Exposing to the Left vs. Exposing to the Right

Google this topic and you will discover a war of sorts, a raging disagreement between those who say you should overexpose digital photography as much as possible, referred to as “exposing to the right” since it piles up the histogram toward the right edge, and those who recommend the opposite: underexpose and create a histogram that is left-leaning.

You must expose to the left because clipping is bad, some say. Overexposure is a non-concept in digital photography. Even when shooting RAW, the rightmost edge of your histogram is a sharp cliff, and it must be avoided at all costs. While you can sometimes recover highlight information from a RAW file, you’ll never get much, and if you miscalculate and clip some highlights, the results will be un-film-like and harsh. Expose to the left and always be safe.
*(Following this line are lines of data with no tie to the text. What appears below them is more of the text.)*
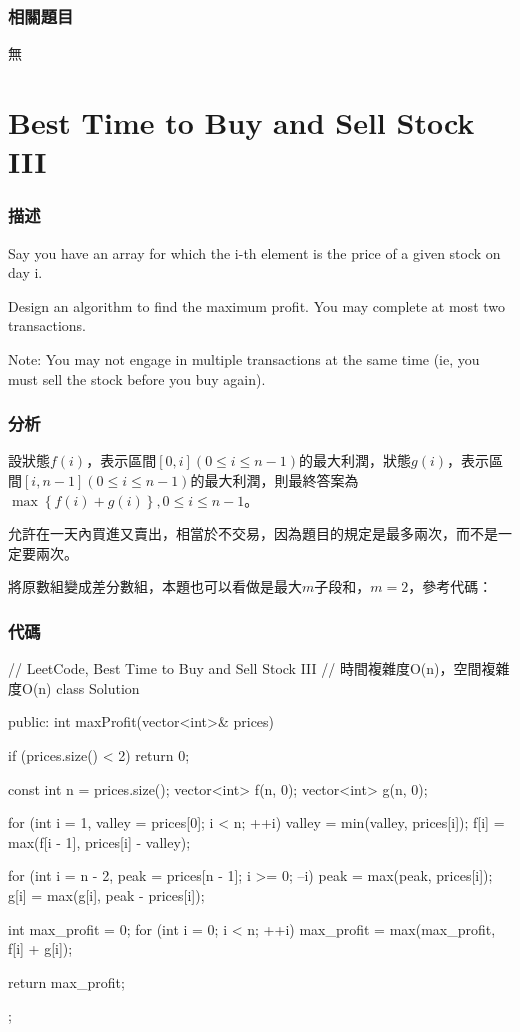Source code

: \subsubsection{相關題目}

\begindot
\item 無
\myenddot


\section{Best Time to Buy and Sell Stock III} %
\label{sec:best-time-to-buy-and-sell-stock-iii}


\subsubsection{描述}
Say you have an array for which the i-th element is the price of a given stock on day i.

Design an algorithm to find the maximum profit. You may complete at most two transactions.

Note: You may not engage in multiple transactions at the same time (ie, you must sell the stock before you buy again).


\subsubsection{分析}
設狀態$f(i)$，表示區間$[0,i](0 \leq i \leq n-1)$的最大利潤，狀態$g(i)$，表示區間$[i, n-1](0 \leq i \leq n-1)$的最大利潤，則最終答案為$\max\left\{f(i)+g(i)\right\},0 \leq i \leq n-1$。

允許在一天內買進又賣出，相當於不交易，因為題目的規定是最多兩次，而不是一定要兩次。

將原數組變成差分數組，本題也可以看做是最大$m$子段和，$m=2$，參考代碼：

\subsubsection{代碼}
\begin{Code}
// LeetCode, Best Time to Buy and Sell Stock III
// 時間複雜度O(n)，空間複雜度O(n)
class Solution {
public:
    int maxProfit(vector<int>& prices) {
        if (prices.size() < 2) return 0;

        const int n = prices.size();
        vector<int> f(n, 0);
        vector<int> g(n, 0);

        for (int i = 1, valley = prices[0]; i < n; ++i) {
            valley = min(valley, prices[i]);
            f[i] = max(f[i - 1], prices[i] - valley);
        }

        for (int i = n - 2, peak = prices[n - 1]; i >= 0; --i) {
            peak = max(peak, prices[i]);
            g[i] = max(g[i], peak - prices[i]);
        }

        int max_profit = 0;
        for (int i = 0; i < n; ++i)
            max_profit = max(max_profit, f[i] + g[i]);

        return max_profit;
    }
};
\end{Code}


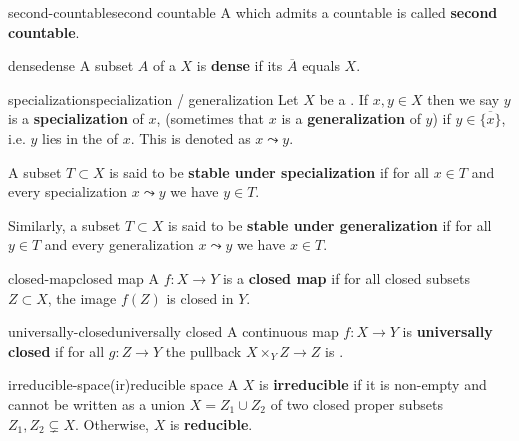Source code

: \begin{topic}{second-countable}{second countable}
    A  which admits a countable  is called \textbf{second countable}.
\end{topic}

\begin{topic}{dense}{dense}
    A subset $A$ of a  $X$ is \textbf{dense} if its  $\overline{A}$ equals $X$.
\end{topic}

\begin{topic}{specialization}{specialization / generalization}
    Let $X$ be a . If $x, y \in X$ then we say $y$ is a \textbf{specialization} of $x$, (sometimes that $x$ is a \textbf{generalization} of $y$) if $y \in \overline{\{ x \}}$, i.e. $y$ lies in the  of $x$. This is denoted as $x \leadsto y$.
    
    A subset $T \subset X$ is said to be \textbf{stable under specialization} if for all $x \in T$ and every specialization $x \leadsto y$ we have $y \in T$.
    
    Similarly, a subset $T \subset X$ is said to be \textbf{stable under generalization} if for all $y \in T$ and every generalization $x \leadsto y$ we have $x \in T$.
\end{topic}

\begin{topic}{closed-map}{closed map}
    A  $f : X \to Y$ is a \textbf{closed map} if for all closed subsets $Z \subset X$, the image $f(Z)$ is closed in $Y$.
\end{topic}

\begin{topic}{universally-closed}{universally closed}
    A continuous map $f : X \to Y$ is \textbf{universally closed} if for all $g : Z \to Y$ the pullback $X \times_Y Z \to Z$ is .
\end{topic}

\begin{topic}{irreducible-space}{(ir)reducible space}
    A  $X$ is \textbf{irreducible} if it is non-empty and cannot be written as a union $X = Z_1 \cup Z_2$ of two closed proper subsets $Z_1, Z_2 \subsetneq X$. Otherwise, $X$ is \textbf{reducible}.
\end{topic}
Others purport that you must overexpose your digital photography, i.e. expose to the right, because of how digital sensors work. Unlike film, which has a logarithmic response to light, digital sensors have a linear response. So while film grain is evenly distributed across perceptual values, sensor noise lives predominantly in the shadows. It’s easy to see why when you imagine a linear sensor trying to hold four stops of exposure—if 100% sensor charge is four stops up, then one stop down is half that, or 50%, and one more stop down from there is 25% and one more down is 12.5%. As Jason Rodriguez commented on my dynamic range post, fully half your chip’s sensitivity is devoted to the brightest stop you can hold. Each stop you drop from there doubles your noise. So to maximize your signal to noise ratio and get the cleanest image, you must overexpose as much as you can, to distribute your image across the chip’s least-noisy sensitivity range.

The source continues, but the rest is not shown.